▶ YOUR ASSIGNMENT
Some of the lines below need repeating. Reproduce exactly those between the lines holding "We make a lot" and "Voidbox Industries is", inclusive.

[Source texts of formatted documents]
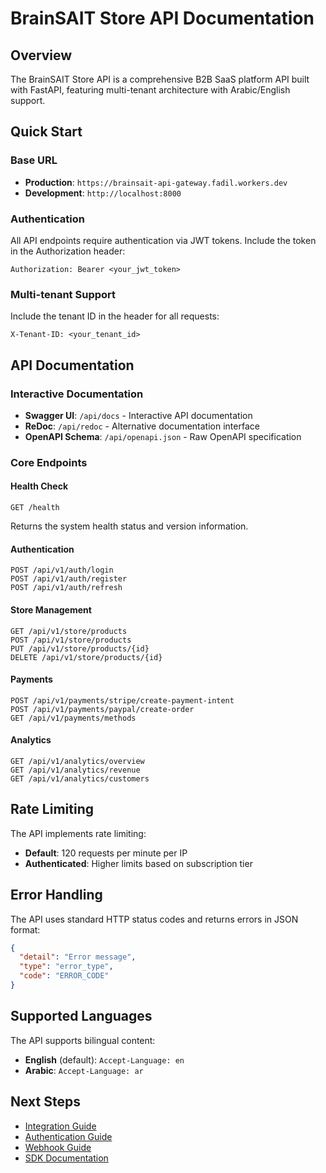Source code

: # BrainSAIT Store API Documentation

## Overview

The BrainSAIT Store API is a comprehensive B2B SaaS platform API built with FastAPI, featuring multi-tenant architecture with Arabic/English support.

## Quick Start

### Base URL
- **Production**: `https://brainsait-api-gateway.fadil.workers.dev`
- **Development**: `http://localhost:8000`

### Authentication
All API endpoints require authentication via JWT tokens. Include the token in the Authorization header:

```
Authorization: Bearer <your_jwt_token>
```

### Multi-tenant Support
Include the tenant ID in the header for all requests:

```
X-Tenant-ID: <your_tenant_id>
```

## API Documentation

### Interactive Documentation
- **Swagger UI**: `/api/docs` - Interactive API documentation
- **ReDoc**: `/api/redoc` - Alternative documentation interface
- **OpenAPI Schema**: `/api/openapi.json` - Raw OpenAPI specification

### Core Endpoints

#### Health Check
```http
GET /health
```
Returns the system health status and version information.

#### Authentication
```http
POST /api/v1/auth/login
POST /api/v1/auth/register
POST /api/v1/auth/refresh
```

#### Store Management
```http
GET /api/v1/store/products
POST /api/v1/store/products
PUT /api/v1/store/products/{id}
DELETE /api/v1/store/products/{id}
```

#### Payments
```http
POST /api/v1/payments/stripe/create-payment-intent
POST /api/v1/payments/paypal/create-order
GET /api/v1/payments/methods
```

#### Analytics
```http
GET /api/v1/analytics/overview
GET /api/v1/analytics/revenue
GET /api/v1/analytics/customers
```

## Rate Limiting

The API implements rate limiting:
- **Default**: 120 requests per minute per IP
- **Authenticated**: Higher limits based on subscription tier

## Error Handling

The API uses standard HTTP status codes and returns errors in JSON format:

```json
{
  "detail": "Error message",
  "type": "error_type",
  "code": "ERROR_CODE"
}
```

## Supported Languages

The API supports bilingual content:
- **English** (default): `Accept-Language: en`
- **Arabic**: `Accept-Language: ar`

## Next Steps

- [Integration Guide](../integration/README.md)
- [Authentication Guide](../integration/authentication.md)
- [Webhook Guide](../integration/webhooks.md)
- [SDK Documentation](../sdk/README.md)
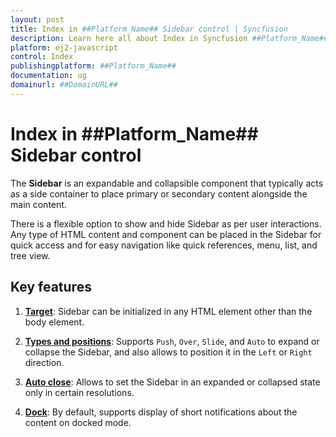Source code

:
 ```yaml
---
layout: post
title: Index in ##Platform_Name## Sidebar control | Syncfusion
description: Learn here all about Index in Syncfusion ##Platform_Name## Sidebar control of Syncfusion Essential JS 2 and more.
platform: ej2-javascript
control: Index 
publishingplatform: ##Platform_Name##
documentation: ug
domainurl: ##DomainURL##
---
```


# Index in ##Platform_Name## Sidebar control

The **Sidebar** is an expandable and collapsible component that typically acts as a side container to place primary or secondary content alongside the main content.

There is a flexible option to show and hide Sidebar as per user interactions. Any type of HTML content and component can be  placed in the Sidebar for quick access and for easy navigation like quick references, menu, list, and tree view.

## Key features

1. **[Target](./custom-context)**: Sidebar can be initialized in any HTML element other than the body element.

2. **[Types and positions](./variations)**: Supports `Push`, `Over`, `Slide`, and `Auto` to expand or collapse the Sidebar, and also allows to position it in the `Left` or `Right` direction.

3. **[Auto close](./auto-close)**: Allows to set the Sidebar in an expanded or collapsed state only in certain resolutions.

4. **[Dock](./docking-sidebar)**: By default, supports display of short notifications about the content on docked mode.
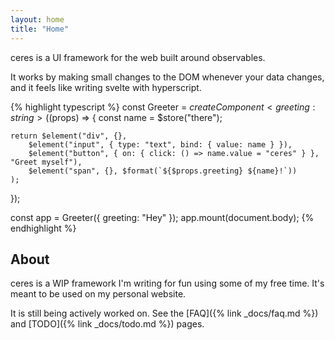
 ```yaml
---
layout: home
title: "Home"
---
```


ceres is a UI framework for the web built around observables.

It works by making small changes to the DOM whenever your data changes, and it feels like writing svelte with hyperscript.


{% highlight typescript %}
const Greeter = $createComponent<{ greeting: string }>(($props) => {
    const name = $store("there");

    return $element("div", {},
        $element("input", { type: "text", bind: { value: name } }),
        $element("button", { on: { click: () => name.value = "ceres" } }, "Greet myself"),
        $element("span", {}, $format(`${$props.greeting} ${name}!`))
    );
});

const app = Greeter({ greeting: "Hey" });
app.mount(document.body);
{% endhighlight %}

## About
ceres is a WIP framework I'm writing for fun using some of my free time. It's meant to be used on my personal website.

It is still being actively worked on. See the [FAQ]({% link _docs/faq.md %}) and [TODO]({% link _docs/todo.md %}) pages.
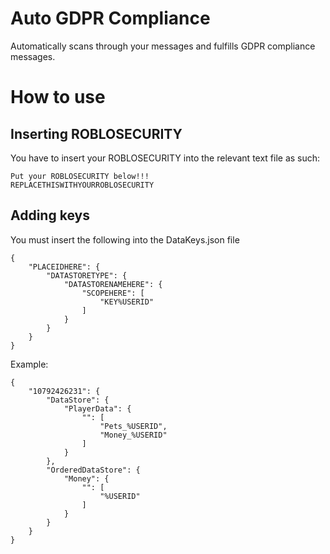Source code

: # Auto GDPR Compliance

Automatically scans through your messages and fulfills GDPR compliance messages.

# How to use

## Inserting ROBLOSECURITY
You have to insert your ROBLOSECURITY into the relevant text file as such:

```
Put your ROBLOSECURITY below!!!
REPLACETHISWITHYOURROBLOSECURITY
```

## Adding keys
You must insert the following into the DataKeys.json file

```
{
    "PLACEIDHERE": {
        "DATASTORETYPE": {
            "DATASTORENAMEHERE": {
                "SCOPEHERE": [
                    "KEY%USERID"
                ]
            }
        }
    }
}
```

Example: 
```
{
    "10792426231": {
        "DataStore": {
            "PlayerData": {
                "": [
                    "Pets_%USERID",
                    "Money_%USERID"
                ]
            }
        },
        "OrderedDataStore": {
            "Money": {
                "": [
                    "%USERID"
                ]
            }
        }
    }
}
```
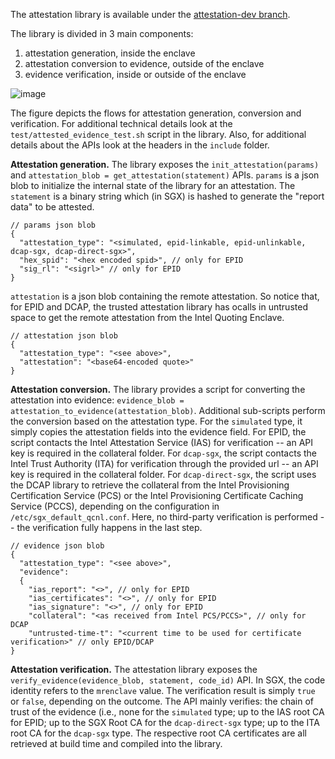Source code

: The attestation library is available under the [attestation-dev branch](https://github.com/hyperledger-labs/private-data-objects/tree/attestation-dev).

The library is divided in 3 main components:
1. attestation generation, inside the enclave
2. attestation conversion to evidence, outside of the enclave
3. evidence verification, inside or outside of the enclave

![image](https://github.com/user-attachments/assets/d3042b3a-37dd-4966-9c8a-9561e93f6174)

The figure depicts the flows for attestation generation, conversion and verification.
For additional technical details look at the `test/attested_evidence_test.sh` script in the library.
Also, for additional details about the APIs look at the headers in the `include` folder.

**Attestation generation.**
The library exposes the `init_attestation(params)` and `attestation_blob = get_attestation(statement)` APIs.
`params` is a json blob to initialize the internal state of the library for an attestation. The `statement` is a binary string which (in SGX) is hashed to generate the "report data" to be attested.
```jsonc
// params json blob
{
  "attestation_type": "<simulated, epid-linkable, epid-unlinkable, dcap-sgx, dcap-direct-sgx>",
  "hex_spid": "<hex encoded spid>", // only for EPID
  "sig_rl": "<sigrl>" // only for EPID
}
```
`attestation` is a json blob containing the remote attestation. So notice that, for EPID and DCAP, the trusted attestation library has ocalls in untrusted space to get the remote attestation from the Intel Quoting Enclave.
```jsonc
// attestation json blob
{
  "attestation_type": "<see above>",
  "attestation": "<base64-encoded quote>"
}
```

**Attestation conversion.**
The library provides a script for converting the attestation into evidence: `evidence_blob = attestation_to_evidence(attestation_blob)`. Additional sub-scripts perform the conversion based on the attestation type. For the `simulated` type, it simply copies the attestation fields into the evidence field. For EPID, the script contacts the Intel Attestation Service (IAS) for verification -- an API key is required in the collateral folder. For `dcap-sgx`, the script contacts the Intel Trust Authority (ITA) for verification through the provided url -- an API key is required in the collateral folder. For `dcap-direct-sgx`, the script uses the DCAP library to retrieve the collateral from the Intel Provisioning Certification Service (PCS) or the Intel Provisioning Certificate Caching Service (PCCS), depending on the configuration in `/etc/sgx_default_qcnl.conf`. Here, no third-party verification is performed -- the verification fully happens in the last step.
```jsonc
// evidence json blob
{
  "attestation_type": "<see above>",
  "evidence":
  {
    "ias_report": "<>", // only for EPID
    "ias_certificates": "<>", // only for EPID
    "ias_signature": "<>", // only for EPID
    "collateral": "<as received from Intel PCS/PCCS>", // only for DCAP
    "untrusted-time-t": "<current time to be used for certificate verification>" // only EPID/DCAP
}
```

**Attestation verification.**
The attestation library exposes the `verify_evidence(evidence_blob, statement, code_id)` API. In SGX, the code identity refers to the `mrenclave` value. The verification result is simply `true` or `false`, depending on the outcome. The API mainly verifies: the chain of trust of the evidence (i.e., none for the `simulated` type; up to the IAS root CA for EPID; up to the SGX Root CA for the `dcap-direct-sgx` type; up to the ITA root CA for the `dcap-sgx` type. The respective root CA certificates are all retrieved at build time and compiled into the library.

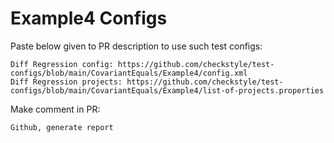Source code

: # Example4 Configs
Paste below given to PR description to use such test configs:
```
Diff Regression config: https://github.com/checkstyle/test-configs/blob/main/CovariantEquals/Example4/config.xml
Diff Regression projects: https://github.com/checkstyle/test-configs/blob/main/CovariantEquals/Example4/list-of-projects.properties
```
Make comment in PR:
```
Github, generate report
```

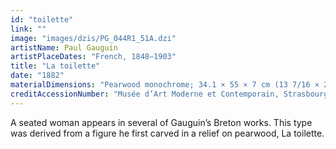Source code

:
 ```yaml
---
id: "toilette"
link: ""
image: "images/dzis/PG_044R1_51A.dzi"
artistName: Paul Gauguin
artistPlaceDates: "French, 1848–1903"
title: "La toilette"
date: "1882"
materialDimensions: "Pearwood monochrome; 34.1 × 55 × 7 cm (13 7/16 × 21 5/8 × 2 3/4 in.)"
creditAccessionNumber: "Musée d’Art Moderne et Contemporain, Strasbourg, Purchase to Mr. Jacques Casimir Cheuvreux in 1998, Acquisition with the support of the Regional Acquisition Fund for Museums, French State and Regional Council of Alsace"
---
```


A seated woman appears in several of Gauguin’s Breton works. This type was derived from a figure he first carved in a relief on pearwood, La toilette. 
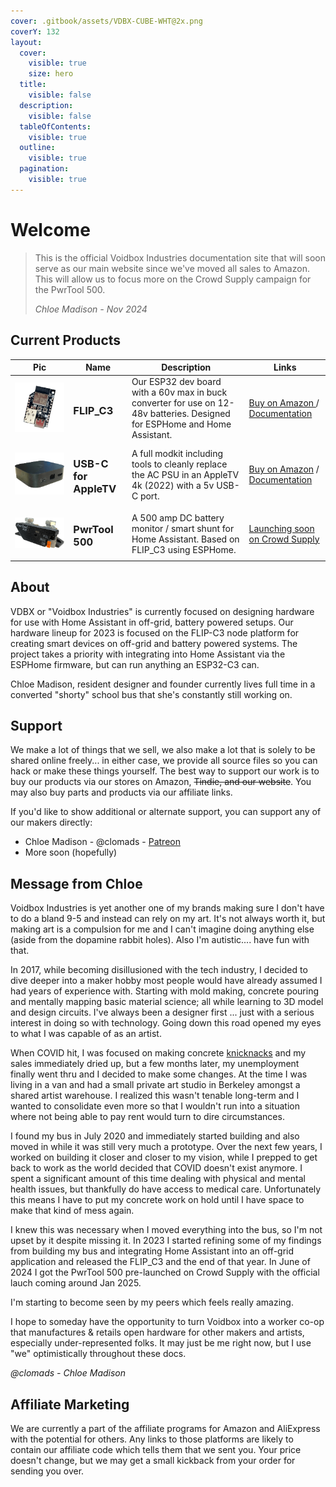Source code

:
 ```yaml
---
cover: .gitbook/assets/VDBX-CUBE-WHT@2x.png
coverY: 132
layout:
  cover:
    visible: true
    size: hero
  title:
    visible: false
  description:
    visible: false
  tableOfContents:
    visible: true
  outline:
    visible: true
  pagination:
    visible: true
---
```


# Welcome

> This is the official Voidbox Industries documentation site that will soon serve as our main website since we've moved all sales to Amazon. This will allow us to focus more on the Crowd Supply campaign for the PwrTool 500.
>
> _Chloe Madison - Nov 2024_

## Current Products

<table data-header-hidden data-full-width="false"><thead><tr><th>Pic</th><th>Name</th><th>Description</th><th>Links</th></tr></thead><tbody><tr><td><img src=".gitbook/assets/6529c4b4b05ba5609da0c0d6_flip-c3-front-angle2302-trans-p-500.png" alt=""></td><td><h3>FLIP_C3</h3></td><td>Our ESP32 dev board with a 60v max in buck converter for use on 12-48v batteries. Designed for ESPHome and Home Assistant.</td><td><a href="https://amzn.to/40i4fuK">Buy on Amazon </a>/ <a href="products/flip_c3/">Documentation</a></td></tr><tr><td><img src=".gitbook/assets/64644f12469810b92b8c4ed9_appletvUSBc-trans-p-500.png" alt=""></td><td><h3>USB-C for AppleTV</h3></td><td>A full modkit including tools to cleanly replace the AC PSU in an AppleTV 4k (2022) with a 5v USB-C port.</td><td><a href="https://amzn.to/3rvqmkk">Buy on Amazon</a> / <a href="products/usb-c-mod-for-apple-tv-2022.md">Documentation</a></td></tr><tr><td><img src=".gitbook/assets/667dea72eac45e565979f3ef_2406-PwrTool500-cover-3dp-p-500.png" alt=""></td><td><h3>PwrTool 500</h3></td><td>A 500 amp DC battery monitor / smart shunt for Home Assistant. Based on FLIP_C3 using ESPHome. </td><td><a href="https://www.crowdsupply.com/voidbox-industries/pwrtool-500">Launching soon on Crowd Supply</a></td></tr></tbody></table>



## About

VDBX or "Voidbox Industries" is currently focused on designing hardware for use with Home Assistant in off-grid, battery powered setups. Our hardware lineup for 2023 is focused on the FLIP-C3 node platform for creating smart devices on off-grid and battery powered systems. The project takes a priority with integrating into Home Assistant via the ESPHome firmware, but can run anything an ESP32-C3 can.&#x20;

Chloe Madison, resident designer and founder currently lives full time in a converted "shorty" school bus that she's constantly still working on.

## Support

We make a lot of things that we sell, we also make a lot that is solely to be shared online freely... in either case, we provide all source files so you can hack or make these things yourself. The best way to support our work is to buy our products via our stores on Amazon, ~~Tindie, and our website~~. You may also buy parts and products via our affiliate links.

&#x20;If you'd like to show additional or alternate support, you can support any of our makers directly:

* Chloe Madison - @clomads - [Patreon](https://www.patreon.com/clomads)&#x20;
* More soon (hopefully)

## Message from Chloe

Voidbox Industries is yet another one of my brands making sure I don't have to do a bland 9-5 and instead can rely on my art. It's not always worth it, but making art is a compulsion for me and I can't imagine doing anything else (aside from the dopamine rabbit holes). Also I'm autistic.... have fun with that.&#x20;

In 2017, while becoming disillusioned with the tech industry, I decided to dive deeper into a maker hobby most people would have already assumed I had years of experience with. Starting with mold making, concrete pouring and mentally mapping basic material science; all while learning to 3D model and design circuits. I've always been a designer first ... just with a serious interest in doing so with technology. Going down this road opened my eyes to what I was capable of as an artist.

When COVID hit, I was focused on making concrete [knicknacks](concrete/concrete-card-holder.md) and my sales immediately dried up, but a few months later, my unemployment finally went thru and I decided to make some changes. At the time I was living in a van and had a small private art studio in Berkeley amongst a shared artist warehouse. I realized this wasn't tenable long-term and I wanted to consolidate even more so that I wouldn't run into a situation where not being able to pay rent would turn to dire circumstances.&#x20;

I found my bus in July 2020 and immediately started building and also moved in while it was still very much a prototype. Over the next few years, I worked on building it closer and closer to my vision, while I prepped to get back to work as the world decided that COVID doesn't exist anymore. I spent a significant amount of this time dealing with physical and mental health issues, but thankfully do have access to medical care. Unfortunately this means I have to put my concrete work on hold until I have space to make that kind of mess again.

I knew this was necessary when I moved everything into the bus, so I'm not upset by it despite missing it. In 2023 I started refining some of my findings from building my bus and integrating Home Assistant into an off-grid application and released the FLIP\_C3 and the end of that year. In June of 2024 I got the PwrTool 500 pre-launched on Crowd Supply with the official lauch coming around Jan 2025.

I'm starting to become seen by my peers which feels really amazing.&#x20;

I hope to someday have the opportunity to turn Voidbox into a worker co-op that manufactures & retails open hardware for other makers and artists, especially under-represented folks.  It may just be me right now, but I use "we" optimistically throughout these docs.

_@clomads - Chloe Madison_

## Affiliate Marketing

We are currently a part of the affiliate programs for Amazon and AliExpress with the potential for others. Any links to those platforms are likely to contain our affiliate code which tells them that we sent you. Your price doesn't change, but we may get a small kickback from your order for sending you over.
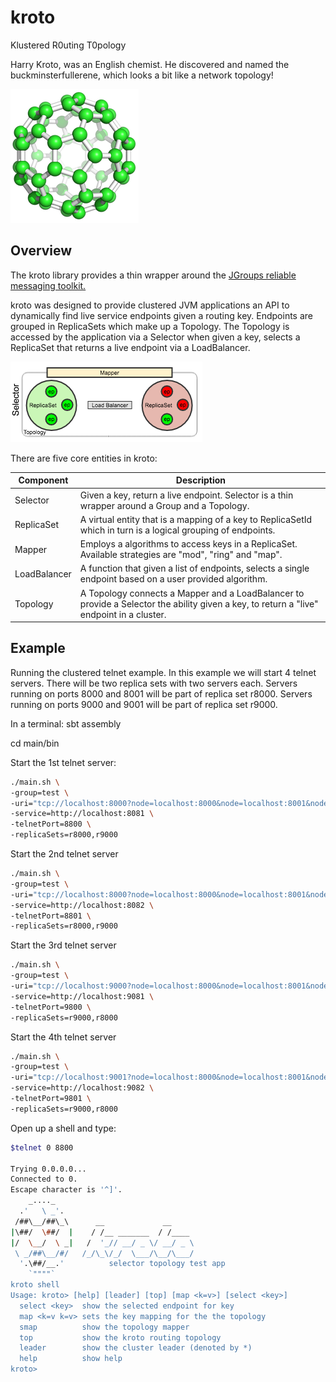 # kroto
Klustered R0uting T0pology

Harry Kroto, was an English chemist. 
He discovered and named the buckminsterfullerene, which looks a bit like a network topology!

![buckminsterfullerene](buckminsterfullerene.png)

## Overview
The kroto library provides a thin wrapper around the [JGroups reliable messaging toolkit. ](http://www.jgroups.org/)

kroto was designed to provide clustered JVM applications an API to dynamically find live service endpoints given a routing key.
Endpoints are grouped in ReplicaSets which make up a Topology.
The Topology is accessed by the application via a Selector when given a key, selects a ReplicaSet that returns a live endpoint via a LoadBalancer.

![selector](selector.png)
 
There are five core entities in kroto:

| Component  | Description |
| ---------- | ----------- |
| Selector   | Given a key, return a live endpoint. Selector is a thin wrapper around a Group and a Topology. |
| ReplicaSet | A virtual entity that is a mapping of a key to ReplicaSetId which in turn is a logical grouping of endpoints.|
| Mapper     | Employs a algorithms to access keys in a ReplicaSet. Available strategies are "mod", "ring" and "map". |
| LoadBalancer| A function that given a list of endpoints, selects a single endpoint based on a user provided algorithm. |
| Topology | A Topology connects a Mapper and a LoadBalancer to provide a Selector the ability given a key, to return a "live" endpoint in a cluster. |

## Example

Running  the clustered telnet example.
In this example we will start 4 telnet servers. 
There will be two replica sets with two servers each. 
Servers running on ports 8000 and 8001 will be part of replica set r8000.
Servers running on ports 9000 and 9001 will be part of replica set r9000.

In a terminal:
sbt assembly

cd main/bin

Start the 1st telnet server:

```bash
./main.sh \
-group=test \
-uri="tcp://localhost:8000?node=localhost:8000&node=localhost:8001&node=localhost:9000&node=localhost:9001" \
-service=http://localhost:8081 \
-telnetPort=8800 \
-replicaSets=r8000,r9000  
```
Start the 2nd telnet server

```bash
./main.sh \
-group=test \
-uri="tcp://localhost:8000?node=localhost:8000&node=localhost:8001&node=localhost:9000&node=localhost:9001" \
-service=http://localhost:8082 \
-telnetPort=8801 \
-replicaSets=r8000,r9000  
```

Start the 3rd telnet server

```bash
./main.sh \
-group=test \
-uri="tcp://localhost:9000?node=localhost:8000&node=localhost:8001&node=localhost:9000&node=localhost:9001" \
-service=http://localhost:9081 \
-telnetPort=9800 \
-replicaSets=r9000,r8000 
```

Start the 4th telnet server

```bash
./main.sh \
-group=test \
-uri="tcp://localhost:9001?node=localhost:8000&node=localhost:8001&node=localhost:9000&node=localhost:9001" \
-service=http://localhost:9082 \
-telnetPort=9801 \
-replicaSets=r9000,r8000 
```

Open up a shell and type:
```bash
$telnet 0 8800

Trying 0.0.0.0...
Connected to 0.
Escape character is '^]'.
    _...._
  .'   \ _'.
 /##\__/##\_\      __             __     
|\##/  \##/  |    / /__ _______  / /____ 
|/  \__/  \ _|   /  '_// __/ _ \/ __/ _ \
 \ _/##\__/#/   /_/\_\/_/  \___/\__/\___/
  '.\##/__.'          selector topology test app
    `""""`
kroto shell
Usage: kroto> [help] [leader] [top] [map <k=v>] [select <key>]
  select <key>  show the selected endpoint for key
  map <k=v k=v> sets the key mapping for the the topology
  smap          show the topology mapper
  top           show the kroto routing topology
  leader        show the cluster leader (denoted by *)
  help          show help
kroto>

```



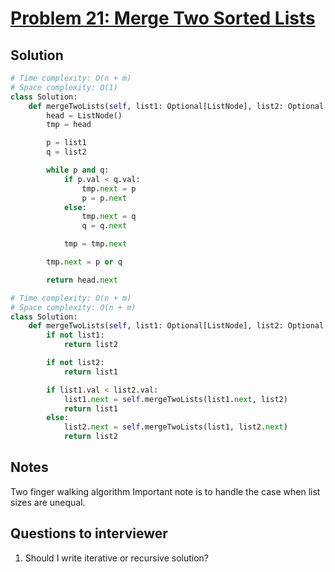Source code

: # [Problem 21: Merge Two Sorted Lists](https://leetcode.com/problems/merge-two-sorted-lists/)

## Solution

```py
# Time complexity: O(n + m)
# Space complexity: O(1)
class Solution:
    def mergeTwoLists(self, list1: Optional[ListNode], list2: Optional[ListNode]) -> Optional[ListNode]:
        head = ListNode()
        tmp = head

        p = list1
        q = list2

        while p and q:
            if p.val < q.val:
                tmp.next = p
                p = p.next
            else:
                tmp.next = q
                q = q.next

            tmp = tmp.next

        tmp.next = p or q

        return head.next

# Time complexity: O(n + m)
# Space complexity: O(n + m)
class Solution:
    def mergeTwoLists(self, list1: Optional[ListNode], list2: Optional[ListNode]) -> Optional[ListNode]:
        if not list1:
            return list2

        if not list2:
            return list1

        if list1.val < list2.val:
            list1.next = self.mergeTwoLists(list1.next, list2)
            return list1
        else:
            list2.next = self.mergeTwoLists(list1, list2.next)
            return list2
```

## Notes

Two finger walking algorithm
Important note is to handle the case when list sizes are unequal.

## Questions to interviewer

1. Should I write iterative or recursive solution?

▶ ANSWER BELOW
We make a lot of things that we sell, we also make a lot that is solely to be shared online freely... in either case, we provide all source files so you can hack or make these things yourself. The best way to support our work is to buy our products via our stores on Amazon, ~~Tindie, and our website~~. You may also buy parts and products via our affiliate links.

&#x20;If you'd like to show additional or alternate support, you can support any of our makers directly:

* Chloe Madison - @clomads - [Patreon](https://www.patreon.com/clomads)&#x20;
* More soon (hopefully)

## Message from Chloe

Voidbox Industries is yet another one of my brands making sure I don't have to do a bland 9-5 and instead can rely on my art. It's not always worth it, but making art is a compulsion for me and I can't imagine doing anything else (aside from the dopamine rabbit holes). Also I'm autistic.... have fun with that.&#x20;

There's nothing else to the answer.